HOW TO COMPLETE THIS TASK - Each record must be returned exactly, apart from the pictures, which stay out.

[Entries taken from a collection]
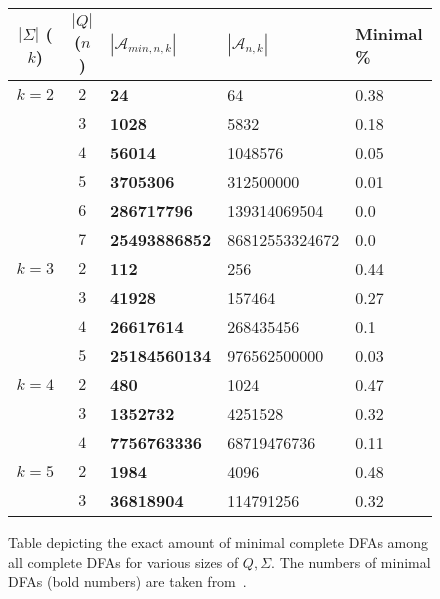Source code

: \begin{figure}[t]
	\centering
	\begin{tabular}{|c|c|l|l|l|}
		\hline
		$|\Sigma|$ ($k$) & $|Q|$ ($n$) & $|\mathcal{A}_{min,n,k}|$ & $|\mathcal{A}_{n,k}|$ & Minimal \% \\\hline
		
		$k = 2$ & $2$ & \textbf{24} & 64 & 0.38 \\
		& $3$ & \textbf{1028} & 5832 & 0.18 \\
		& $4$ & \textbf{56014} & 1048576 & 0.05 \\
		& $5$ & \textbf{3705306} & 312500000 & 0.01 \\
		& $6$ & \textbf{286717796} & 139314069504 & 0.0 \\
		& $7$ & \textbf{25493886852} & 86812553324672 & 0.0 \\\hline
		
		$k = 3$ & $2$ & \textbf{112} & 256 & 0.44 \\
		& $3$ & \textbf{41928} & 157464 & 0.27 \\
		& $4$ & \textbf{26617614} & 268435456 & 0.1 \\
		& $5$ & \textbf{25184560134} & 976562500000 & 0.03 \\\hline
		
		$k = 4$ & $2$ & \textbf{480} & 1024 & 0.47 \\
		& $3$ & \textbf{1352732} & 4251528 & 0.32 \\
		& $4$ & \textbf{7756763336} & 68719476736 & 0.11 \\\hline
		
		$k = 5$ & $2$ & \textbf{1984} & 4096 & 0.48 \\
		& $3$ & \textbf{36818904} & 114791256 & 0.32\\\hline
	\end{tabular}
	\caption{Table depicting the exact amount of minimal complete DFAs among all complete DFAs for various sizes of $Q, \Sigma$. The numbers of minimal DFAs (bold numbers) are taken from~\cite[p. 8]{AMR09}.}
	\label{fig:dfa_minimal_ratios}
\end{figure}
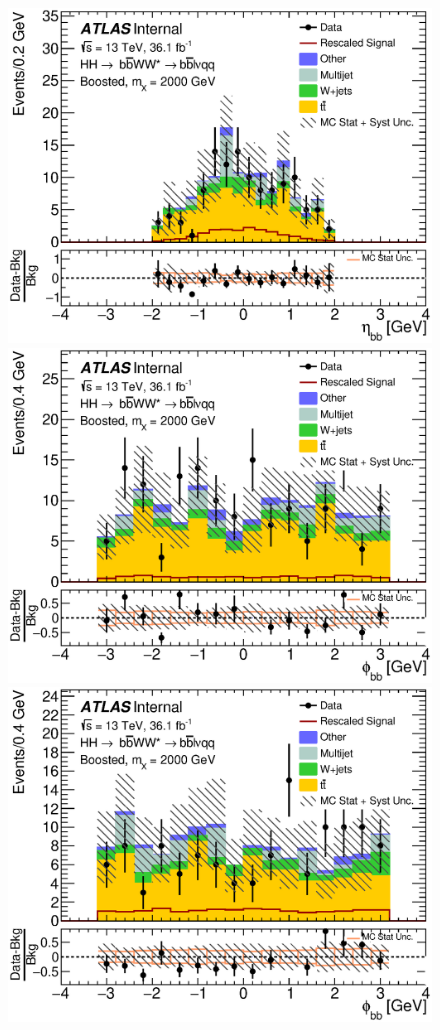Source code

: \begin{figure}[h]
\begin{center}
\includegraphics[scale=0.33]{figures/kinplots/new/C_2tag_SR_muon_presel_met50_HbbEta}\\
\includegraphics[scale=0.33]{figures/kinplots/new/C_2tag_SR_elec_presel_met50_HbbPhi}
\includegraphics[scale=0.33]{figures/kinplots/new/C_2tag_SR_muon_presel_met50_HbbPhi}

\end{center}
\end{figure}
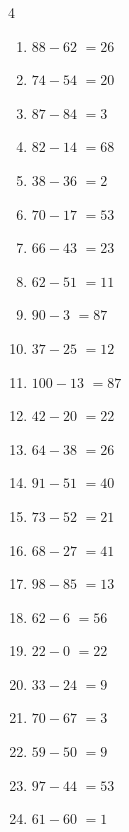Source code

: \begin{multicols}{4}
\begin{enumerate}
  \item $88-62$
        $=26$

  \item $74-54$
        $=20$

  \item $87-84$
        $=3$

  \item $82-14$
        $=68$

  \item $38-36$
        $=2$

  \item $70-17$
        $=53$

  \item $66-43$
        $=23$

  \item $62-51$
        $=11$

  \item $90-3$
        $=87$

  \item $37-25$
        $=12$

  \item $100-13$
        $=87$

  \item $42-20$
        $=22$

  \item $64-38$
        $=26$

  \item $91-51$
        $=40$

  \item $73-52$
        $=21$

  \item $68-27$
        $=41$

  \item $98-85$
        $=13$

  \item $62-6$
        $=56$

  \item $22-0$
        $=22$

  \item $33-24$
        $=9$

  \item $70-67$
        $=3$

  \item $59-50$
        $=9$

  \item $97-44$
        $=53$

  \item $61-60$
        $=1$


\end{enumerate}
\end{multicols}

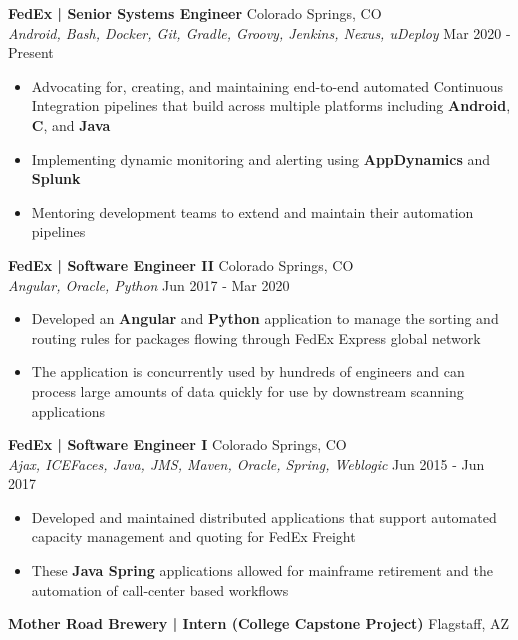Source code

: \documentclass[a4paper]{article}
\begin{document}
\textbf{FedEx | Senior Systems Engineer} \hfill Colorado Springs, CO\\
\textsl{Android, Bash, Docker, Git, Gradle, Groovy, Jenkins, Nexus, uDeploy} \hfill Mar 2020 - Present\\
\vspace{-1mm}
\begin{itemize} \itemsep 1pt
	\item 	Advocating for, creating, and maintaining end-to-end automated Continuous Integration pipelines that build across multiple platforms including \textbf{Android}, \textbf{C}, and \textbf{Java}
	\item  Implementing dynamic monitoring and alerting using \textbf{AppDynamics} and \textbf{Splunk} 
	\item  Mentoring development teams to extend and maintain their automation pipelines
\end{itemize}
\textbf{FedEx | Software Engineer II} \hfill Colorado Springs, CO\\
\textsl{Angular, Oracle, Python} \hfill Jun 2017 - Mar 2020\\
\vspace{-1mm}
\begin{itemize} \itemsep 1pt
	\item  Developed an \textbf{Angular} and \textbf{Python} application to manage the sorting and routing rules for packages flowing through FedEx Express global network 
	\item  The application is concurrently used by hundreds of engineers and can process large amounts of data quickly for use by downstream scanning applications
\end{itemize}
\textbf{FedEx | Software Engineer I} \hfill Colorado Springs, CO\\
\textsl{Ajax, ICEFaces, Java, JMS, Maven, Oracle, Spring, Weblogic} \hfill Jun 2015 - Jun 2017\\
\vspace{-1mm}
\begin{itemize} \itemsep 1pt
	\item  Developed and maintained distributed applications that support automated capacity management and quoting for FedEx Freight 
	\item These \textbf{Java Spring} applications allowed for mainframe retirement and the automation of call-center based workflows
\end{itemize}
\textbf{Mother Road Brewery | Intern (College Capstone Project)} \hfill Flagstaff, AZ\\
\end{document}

TASK RESPONSE -
Source code

: \begin{figure}[t]
	\centering
	\begin{tabular}{|c|c|l|l|l|}
		\hline
		$|\Sigma|$ ($k$) & $|Q|$ ($n$) & $|\mathcal{A}_{min,n,k}|$ & $|\mathcal{A}_{n,k}|$ & Minimal \% \\\hline
		
		$k = 2$ & $2$ & \textbf{24} & 64 & 0.38 \\
		& $3$ & \textbf{1028} & 5832 & 0.18 \\
		& $4$ & \textbf{56014} & 1048576 & 0.05 \\
		& $5$ & \textbf{3705306} & 312500000 & 0.01 \\
		& $6$ & \textbf{286717796} & 139314069504 & 0.0 \\
		& $7$ & \textbf{25493886852} & 86812553324672 & 0.0 \\\hline
		
		$k = 3$ & $2$ & \textbf{112} & 256 & 0.44 \\
		& $3$ & \textbf{41928} & 157464 & 0.27 \\
		& $4$ & \textbf{26617614} & 268435456 & 0.1 \\
		& $5$ & \textbf{25184560134} & 976562500000 & 0.03 \\\hline
		
		$k = 4$ & $2$ & \textbf{480} & 1024 & 0.47 \\
		& $3$ & \textbf{1352732} & 4251528 & 0.32 \\
		& $4$ & \textbf{7756763336} & 68719476736 & 0.11 \\\hline
		
		$k = 5$ & $2$ & \textbf{1984} & 4096 & 0.48 \\
		& $3$ & \textbf{36818904} & 114791256 & 0.32\\\hline
	\end{tabular}
	\caption{Table depicting the exact amount of minimal complete DFAs among all complete DFAs for various sizes of $Q, \Sigma$. The numbers of minimal DFAs (bold numbers) are taken from~\cite[p. 8]{AMR09}.}
	\label{fig:dfa_minimal_ratios}
\end{figure}
Source code

: \begin{figure}[h]
\begin{center}
\includegraphics[scale=0.33]{figures/kinplots/new/C_2tag_SR_muon_presel_met50_HbbEta}\\
\includegraphics[scale=0.33]{figures/kinplots/new/C_2tag_SR_elec_presel_met50_HbbPhi}
\includegraphics[scale=0.33]{figures/kinplots/new/C_2tag_SR_muon_presel_met50_HbbPhi}

\end{center}
\end{figure}
Source code

: \begin{multicols}{4}
\begin{enumerate}
  \item $88-62$
        $=26$

  \item $74-54$
        $=20$

  \item $87-84$
        $=3$

  \item $82-14$
        $=68$

  \item $38-36$
        $=2$

  \item $70-17$
        $=53$

  \item $66-43$
        $=23$

  \item $62-51$
        $=11$

  \item $90-3$
        $=87$

  \item $37-25$
        $=12$

  \item $100-13$
        $=87$

  \item $42-20$
        $=22$

  \item $64-38$
        $=26$

  \item $91-51$
        $=40$

  \item $73-52$
        $=21$

  \item $68-27$
        $=41$

  \item $98-85$
        $=13$

  \item $62-6$
        $=56$

  \item $22-0$
        $=22$

  \item $33-24$
        $=9$

  \item $70-67$
        $=3$

  \item $59-50$
        $=9$

  \item $97-44$
        $=53$

  \item $61-60$
        $=1$


\end{enumerate}
\end{multicols}

Source code

: \documentclass[a4paper]{article}
\begin{document}
\textbf{FedEx | Senior Systems Engineer} \hfill Colorado Springs, CO\\
\textsl{Android, Bash, Docker, Git, Gradle, Groovy, Jenkins, Nexus, uDeploy} \hfill Mar 2020 - Present\\
\vspace{-1mm}
\begin{itemize} \itemsep 1pt
	\item 	Advocating for, creating, and maintaining end-to-end automated Continuous Integration pipelines that build across multiple platforms including \textbf{Android}, \textbf{C}, and \textbf{Java}
	\item  Implementing dynamic monitoring and alerting using \textbf{AppDynamics} and \textbf{Splunk} 
	\item  Mentoring development teams to extend and maintain their automation pipelines
\end{itemize}
\textbf{FedEx | Software Engineer II} \hfill Colorado Springs, CO\\
\textsl{Angular, Oracle, Python} \hfill Jun 2017 - Mar 2020\\
\vspace{-1mm}
\begin{itemize} \itemsep 1pt
	\item  Developed an \textbf{Angular} and \textbf{Python} application to manage the sorting and routing rules for packages flowing through FedEx Express global network 
	\item  The application is concurrently used by hundreds of engineers and can process large amounts of data quickly for use by downstream scanning applications
\end{itemize}
\textbf{FedEx | Software Engineer I} \hfill Colorado Springs, CO\\
\textsl{Ajax, ICEFaces, Java, JMS, Maven, Oracle, Spring, Weblogic} \hfill Jun 2015 - Jun 2017\\
\vspace{-1mm}
\begin{itemize} \itemsep 1pt
	\item  Developed and maintained distributed applications that support automated capacity management and quoting for FedEx Freight 
	\item These \textbf{Java Spring} applications allowed for mainframe retirement and the automation of call-center based workflows
\end{itemize}
\textbf{Mother Road Brewery | Intern (College Capstone Project)} \hfill Flagstaff, AZ\\
\end{document}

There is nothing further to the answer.